[Task requirements]
Exact reproduction required: the lines below from the line with "Una vez que" to the line with "En open source, es", both ends included, and no others.

[Records for the task]
* * * * * * *

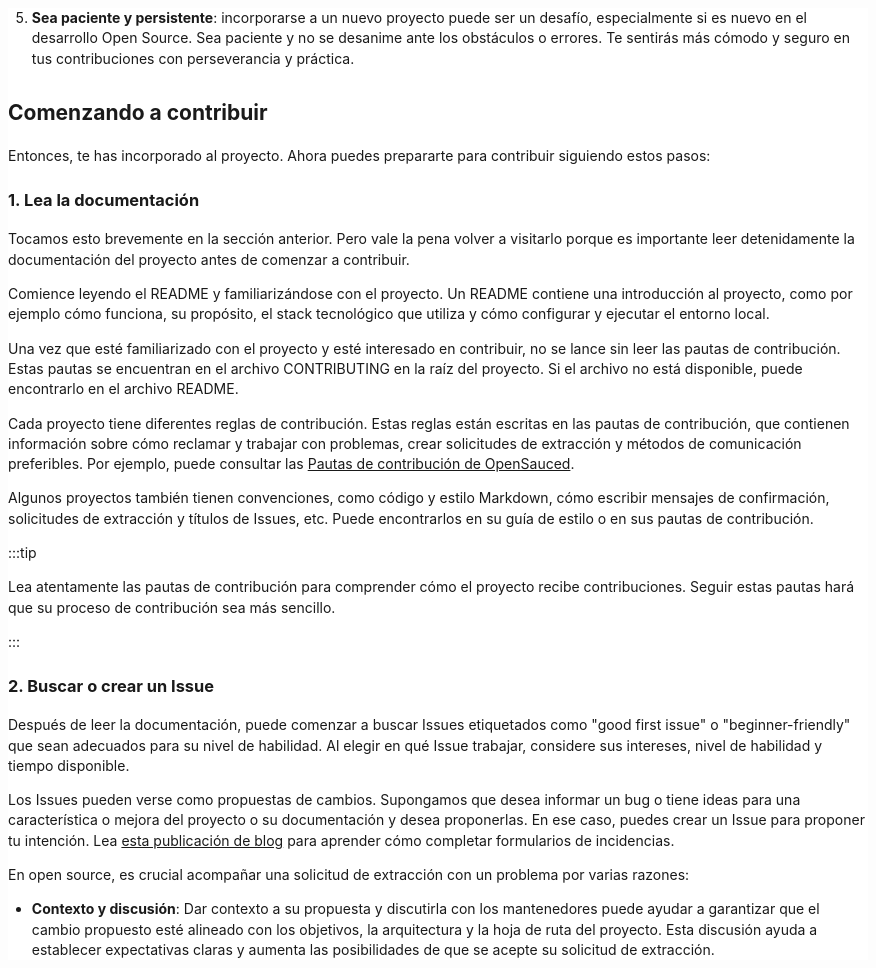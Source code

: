5. **Sea paciente y persistente**: incorporarse a un nuevo proyecto puede ser un desafío, especialmente si es nuevo en el desarrollo Open Source. Sea paciente y no se desanime ante los obstáculos o errores. Te sentirás más cómodo y seguro en tus contribuciones con perseverancia y práctica.

## Comenzando a contribuir

Entonces, te has incorporado al proyecto. Ahora puedes prepararte para contribuir siguiendo estos pasos:

### 1. Lea la documentación

Tocamos esto brevemente en la sección anterior. Pero vale la pena volver a visitarlo porque es importante leer detenidamente la documentación del proyecto antes de comenzar a contribuir.

Comience leyendo el README y familiarizándose con el proyecto. Un README contiene una introducción al proyecto, como por ejemplo cómo funciona, su propósito, el stack tecnológico que utiliza y cómo configurar y ejecutar el entorno local.

Una vez que esté familiarizado con el proyecto y esté interesado en contribuir, no se lance sin leer las pautas de contribución. Estas pautas se encuentran en el archivo CONTRIBUTING en la raíz del proyecto. Si el archivo no está disponible, puede encontrarlo en el archivo README.

Cada proyecto tiene diferentes reglas de contribución. Estas reglas están escritas en las pautas de contribución, que contienen información sobre cómo reclamar y trabajar con problemas, crear solicitudes de extracción y métodos de comunicación preferibles. Por ejemplo, puede consultar las [Pautas de contribución de OpenSauced](https://opensauced.pizza/docs/contributing/introduction-to-contributing/).

Algunos proyectos también tienen convenciones, como código y estilo Markdown, cómo escribir mensajes de confirmación, solicitudes de extracción y títulos de Issues, etc. Puede encontrarlos en su guía de estilo o en sus pautas de contribución.

:::tip

Lea atentamente las pautas de contribución para comprender cómo el proyecto recibe contribuciones. Seguir estas pautas hará que su proceso de contribución sea más sencillo.

:::

### 2. Buscar o crear un Issue

Después de leer la documentación, puede comenzar a buscar Issues etiquetados como "good first issue" o "beginner-friendly" que sean adecuados para su nivel de habilidad. Al elegir en qué Issue trabajar, considere sus intereses, nivel de habilidad y tiempo disponible.

Los Issues pueden verse como propuestas de cambios. Supongamos que desea informar un bug o tiene ideas para una característica o mejora del proyecto o su documentación y desea proponerlas. En ese caso, puedes crear un Issue para proponer tu intención. Lea [esta publicación de blog](https://dev.to/opensauced/streamline-your-contributions-mastering-issue-forms-and-pr-templates-36j5) para aprender cómo completar formularios de incidencias.

En open source, es crucial acompañar una solicitud de extracción con un problema por varias razones:

- **Contexto y discusión**: Dar contexto a su propuesta y discutirla con los mantenedores puede ayudar a garantizar que el cambio propuesto esté alineado con los objetivos, la arquitectura y la hoja de ruta del proyecto. Esta discusión ayuda a establecer expectativas claras y aumenta las posibilidades de que se acepte su solicitud de extracción.
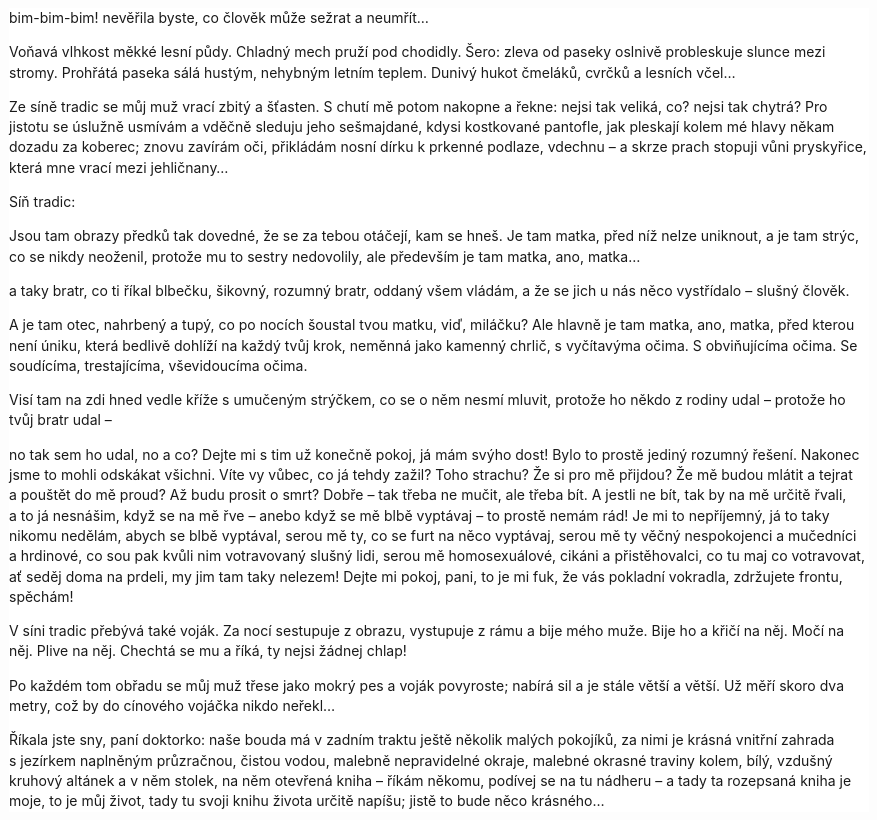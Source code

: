 bim-bim-bim! nevěřila byste, co člověk může sežrat a neumřít…

</section>

<section>

Voňavá vlhkost měkké lesní půdy. Chladný mech pruží pod chodidly. Šero: zleva od paseky oslnivě probleskuje slunce mezi stromy. Prohřátá paseka sálá hustým, nehybným letním teplem. Dunivý hukot čmeláků, cvrčků a lesních včel…

Ze síně tradic se můj muž vrací zbitý a šťasten. S chutí mě potom nakopne a řekne: nejsi tak veliká, co? nejsi tak chytrá? Pro jistotu se úslužně usmívám a vděčně sleduju jeho sešmajdané, kdysi kostkované pantofle, jak pleskají kolem mé hlavy někam dozadu za koberec; znovu zavírám oči, přikládám nosní dírku k prkenné podlaze, vdechnu – a skrze prach stopuji vůni pryskyřice, která mne vrací mezi jehličnany…

Síň tradic:

Jsou tam obrazy předků tak dovedné, že se za tebou otáčejí, kam se hneš. Je tam matka, před níž nelze uniknout, a je tam strýc, co se nikdy neoženil, protože mu to sestry nedovolily, ale především je tam matka, ano, matka…

a taky bratr, co ti říkal blbečku, šikovný, rozumný bratr, oddaný všem vládám, a že se jich u nás něco vystřídalo – slušný člověk.

A je tam otec, nahrbený a tupý, co po nocích šoustal tvou matku, viď, miláčku? Ale hlavně je tam matka, ano, matka, před kterou není úniku, která bedlivě dohlíží na každý tvůj krok, neměnná jako kamenný chrlič, s vyčítavýma očima. S obviňujícíma očima. Se soudícíma, trestajícíma, vševidoucíma očima.

Visí tam na zdi hned vedle kříže s umučeným strýčkem, co se o něm nesmí mluvit, protože ho někdo z rodiny udal – protože ho tvůj bratr udal –

no tak sem ho udal, no a co? Dejte mi s tim už konečně pokoj, já mám svýho dost! Bylo to prostě jediný rozumný řešení. Nakonec jsme to mohli odskákat všichni. Víte vy vůbec, co já tehdy zažil? Toho strachu? Že si pro mě přijdou? Že mě budou mlátit a tejrat a pouštět do mě proud? Až budu prosit o smrt? Dobře – tak třeba ne mučit, ale třeba bít. A jestli ne bít, tak by na mě určitě řvali, a to já nesnášim, když se na mě řve – anebo když se mě blbě vyptávaj – to prostě nemám rád! Je mi to nepříjemný, já to taky nikomu nedělám, abych se blbě vyptával, serou mě ty, co se furt na něco vyptávaj, serou mě ty věčný nespokojenci a mučedníci a hrdinové, co sou pak kvůli nim votravovaný slušný lidi, serou mě homosexuálové, cikáni a přistěhovalci, co tu maj co votravovat, ať seděj doma na prdeli, my jim tam taky nelezem! Dejte mi pokoj, pani, to je mi fuk, že vás pokladní vokradla, zdržujete frontu, spěchám!

V síni tradic přebývá také voják. Za nocí sestupuje z obrazu, vystupuje z rámu a bije mého muže. Bije ho a křičí na něj. Močí na něj. Plive na něj. Chechtá se mu a říká, ty nejsi žádnej chlap!

Po každém tom obřadu se můj muž třese jako mokrý pes a voják povyroste; nabírá sil a je stále větší a větší. Už měří skoro dva metry, což by do cínového vojáčka nikdo neřekl…

</section>

<section>

Říkala jste sny, paní doktorko: naše bouda má v zadním traktu ještě několik malých pokojíků, za nimi je krásná vnitřní zahrada s jezírkem naplněným průzračnou, čistou vodou, malebně nepravidelné okraje, malebné okrasné traviny kolem, bílý, vzdušný kruhový altánek a v něm stolek, na něm otevřená kniha – říkám někomu, podívej se na tu nádheru – a tady ta rozepsaná kniha je moje, to je můj život, tady tu svoji knihu života určitě napíšu; jistě to bude něco krásného…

* * * * * * *

[Written response]
Una vez que esté familiarizado con el proyecto y esté interesado en contribuir, no se lance sin leer las pautas de contribución. Estas pautas se encuentran en el archivo CONTRIBUTING en la raíz del proyecto. Si el archivo no está disponible, puede encontrarlo en el archivo README.

Cada proyecto tiene diferentes reglas de contribución. Estas reglas están escritas en las pautas de contribución, que contienen información sobre cómo reclamar y trabajar con problemas, crear solicitudes de extracción y métodos de comunicación preferibles. Por ejemplo, puede consultar las [Pautas de contribución de OpenSauced](https://opensauced.pizza/docs/contributing/introduction-to-contributing/).

Algunos proyectos también tienen convenciones, como código y estilo Markdown, cómo escribir mensajes de confirmación, solicitudes de extracción y títulos de Issues, etc. Puede encontrarlos en su guía de estilo o en sus pautas de contribución.

:::tip

Lea atentamente las pautas de contribución para comprender cómo el proyecto recibe contribuciones. Seguir estas pautas hará que su proceso de contribución sea más sencillo.

:::

### 2. Buscar o crear un Issue

Después de leer la documentación, puede comenzar a buscar Issues etiquetados como "good first issue" o "beginner-friendly" que sean adecuados para su nivel de habilidad. Al elegir en qué Issue trabajar, considere sus intereses, nivel de habilidad y tiempo disponible.

Los Issues pueden verse como propuestas de cambios. Supongamos que desea informar un bug o tiene ideas para una característica o mejora del proyecto o su documentación y desea proponerlas. En ese caso, puedes crear un Issue para proponer tu intención. Lea [esta publicación de blog](https://dev.to/opensauced/streamline-your-contributions-mastering-issue-forms-and-pr-templates-36j5) para aprender cómo completar formularios de incidencias.

En open source, es crucial acompañar una solicitud de extracción con un problema por varias razones:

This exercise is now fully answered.